İşkenceden, kötü muameleden, tecavüzden çeza alan, meslekten men edilen, AİHM tarafından suçlu bulunan Sedat Selim Ay, yaptığı hizmetlerin ödülünü sonunda alır; O, artık Terörle Mücadele Şubesi’nden sorumlu İstanbul Emniyet Müdür Yardımcısı’dır. Sedat Selim Ay tarafından işkence ve tecavüze maruz kalan Asiye Zeybek Güzel’in ruhu acılar içinde kıvranır. Yaralı bedeni binlerce yerinden, yeniden ve yeniden kanar.

Aylardan ramazandır… Adı, “N” ve “Ç” harflerine kodlanmış olanın aklında, o malum söz bir kez daha yankısını bulur. 26 insan görünümlü mahlûkattan bir tanesinin; belki de dinine en sağlam olanın, 13 yaşındaki kıza tecavüz ettikten sonra söylediği o galiz sözdür bu;

“Kızım, kusura bakma, şeytana uydum. Benim de senin kadar bir kızım var. Ramazanda bana gel de karnını doyurayım.”

/*

Hayat, kimi zaman aklın almayacağı, hayal dünyamızın sınırlarına sığamayacağı ve zihnin tahayyül edemeyeceği kadar zalimce oynar oyununu. Tecavüz ederek bütün hayatını kararttığı küçük bir çocukla, aynı yaştaki kendi kızını kıyaslamak! Birkaç rekat daha fazla namaz kılmak, biraz fitre vermek, biraz da zekat… Böylece, birikmiş dünyevi günahlarından arınmaya çalışmak… Patolojisi tanımsız bir şehvetten gözü dönmüş, ar damarı çatlamış zavallı bir ruh halini kendi köhnemiş bedeninde taşımaya çalışmak... Belki de öteki dünyada, işi şeytana havale edip, Ramazan’da karın tokluğuna tecavüzü kendine hak saymak!..

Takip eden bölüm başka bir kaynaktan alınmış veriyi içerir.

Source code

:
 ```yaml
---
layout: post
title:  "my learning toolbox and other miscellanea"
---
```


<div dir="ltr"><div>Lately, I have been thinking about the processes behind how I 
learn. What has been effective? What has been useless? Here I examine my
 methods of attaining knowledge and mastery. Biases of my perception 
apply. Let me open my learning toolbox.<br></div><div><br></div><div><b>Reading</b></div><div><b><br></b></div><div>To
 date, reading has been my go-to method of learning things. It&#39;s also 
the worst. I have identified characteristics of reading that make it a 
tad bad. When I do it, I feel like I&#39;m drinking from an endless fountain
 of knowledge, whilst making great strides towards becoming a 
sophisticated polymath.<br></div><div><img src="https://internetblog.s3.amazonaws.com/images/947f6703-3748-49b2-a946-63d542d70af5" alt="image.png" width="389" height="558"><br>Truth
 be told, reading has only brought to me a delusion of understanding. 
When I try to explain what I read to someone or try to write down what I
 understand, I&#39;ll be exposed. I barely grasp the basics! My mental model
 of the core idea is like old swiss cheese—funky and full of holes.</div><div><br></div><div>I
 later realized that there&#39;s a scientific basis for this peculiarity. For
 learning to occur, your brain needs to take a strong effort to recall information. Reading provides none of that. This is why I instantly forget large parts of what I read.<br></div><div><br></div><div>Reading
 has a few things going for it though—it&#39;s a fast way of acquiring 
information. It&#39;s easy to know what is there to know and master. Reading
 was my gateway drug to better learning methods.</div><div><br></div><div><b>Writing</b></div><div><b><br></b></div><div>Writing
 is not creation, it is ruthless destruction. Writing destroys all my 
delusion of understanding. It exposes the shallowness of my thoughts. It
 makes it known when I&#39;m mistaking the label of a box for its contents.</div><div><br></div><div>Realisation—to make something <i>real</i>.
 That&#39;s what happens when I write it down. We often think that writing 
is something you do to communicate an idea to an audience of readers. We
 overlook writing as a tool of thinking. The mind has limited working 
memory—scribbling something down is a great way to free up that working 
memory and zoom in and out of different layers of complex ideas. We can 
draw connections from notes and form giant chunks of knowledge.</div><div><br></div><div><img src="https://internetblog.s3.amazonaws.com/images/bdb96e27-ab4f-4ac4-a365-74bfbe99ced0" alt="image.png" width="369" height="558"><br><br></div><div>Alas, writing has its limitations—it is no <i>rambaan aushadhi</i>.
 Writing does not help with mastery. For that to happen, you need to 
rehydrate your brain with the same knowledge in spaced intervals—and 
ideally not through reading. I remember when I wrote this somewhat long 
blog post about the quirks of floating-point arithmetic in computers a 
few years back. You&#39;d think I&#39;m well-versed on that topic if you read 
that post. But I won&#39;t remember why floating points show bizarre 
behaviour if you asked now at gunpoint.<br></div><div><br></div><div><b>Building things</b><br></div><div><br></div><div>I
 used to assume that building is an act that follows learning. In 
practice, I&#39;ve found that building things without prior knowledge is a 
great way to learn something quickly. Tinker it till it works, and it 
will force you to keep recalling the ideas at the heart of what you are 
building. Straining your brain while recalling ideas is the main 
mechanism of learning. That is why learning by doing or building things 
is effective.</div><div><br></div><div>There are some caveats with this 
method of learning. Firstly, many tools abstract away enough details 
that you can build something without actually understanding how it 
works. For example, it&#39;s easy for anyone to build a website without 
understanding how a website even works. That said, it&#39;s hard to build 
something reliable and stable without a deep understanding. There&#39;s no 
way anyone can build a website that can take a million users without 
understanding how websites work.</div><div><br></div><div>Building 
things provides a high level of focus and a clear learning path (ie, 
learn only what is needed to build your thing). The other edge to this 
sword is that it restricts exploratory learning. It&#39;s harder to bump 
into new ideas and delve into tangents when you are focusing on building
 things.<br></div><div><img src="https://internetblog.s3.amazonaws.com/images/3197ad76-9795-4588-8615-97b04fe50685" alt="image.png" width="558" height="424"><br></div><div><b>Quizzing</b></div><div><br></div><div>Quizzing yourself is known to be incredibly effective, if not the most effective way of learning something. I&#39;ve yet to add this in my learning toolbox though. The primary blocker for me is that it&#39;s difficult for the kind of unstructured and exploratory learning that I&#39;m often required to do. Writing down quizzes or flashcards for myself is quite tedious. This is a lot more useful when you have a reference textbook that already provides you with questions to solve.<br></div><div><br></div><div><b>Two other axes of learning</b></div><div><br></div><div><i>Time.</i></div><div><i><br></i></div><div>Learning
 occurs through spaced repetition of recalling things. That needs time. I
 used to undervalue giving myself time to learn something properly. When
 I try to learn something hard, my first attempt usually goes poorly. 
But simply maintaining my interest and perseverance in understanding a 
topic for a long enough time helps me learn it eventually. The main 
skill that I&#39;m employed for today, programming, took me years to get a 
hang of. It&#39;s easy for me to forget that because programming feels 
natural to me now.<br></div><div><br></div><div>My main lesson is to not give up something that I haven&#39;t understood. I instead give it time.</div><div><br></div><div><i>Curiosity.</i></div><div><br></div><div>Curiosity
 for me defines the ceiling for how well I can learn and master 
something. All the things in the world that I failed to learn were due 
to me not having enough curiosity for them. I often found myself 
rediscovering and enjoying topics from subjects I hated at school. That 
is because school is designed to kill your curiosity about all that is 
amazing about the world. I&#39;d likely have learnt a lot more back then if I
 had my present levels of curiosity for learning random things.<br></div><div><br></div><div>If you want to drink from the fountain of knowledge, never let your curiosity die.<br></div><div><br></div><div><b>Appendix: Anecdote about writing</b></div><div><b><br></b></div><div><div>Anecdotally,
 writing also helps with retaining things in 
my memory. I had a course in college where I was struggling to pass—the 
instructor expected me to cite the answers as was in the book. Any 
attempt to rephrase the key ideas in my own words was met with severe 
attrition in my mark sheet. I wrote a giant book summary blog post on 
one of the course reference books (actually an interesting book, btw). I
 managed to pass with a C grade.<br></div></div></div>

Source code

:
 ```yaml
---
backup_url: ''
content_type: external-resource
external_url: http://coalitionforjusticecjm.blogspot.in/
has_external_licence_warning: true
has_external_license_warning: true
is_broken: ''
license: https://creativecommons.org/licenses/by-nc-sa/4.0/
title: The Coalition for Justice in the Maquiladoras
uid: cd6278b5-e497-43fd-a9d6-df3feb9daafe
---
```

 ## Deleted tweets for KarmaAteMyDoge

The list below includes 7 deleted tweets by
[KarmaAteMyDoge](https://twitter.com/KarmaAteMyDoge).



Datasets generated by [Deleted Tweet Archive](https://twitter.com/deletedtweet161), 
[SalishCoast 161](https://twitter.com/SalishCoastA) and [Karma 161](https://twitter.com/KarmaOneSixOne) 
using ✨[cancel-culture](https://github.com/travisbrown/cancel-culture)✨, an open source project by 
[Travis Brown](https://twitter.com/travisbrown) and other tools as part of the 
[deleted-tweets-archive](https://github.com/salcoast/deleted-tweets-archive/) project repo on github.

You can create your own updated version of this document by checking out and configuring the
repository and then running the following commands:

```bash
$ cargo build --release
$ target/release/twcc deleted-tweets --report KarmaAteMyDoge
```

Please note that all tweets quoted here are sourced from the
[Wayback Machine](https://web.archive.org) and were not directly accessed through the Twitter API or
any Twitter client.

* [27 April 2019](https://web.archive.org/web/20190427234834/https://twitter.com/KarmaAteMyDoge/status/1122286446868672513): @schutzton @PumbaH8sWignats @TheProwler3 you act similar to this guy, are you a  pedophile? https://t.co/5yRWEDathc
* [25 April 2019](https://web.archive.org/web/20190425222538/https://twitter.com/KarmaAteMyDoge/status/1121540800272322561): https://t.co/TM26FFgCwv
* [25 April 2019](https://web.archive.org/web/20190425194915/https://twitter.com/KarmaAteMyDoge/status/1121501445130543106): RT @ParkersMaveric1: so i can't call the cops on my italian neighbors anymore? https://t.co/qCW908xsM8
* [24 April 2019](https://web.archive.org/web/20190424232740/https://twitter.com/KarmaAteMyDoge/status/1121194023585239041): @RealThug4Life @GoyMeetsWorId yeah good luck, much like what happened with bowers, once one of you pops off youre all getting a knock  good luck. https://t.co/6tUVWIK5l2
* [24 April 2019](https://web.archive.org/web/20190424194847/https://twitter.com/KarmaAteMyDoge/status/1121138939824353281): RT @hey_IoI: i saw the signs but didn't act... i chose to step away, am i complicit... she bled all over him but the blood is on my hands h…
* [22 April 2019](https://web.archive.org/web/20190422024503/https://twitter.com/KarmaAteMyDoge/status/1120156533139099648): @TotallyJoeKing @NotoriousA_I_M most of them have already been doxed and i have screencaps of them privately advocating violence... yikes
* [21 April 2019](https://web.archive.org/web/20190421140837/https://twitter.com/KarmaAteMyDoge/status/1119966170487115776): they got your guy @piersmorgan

Devlet ve tecavüz! Devletin adı Türkiye’de bir çok kez tecavüzle anılmıştır. Devlet, şimdi bir kez daha tecavüze karışmıştır; yargı kararları, bilmem kaçıncı ceza dairesi, Hâkimler ve Savcılar Yüksek Kurulu, anayasa ve kişisel haklar, işkencecisine kol kanat geren bakanlar, başbakanlar…

Düşündükçe tüylerim diken diken, tenim ürperiyor. Her Ramazan geldiğinde dilimde aynı hece, her iftar sanki bana bir işkence; “şeytana uymak”, “benim de senin kadar kızım var”, “karın tokluğuna tecavüz…”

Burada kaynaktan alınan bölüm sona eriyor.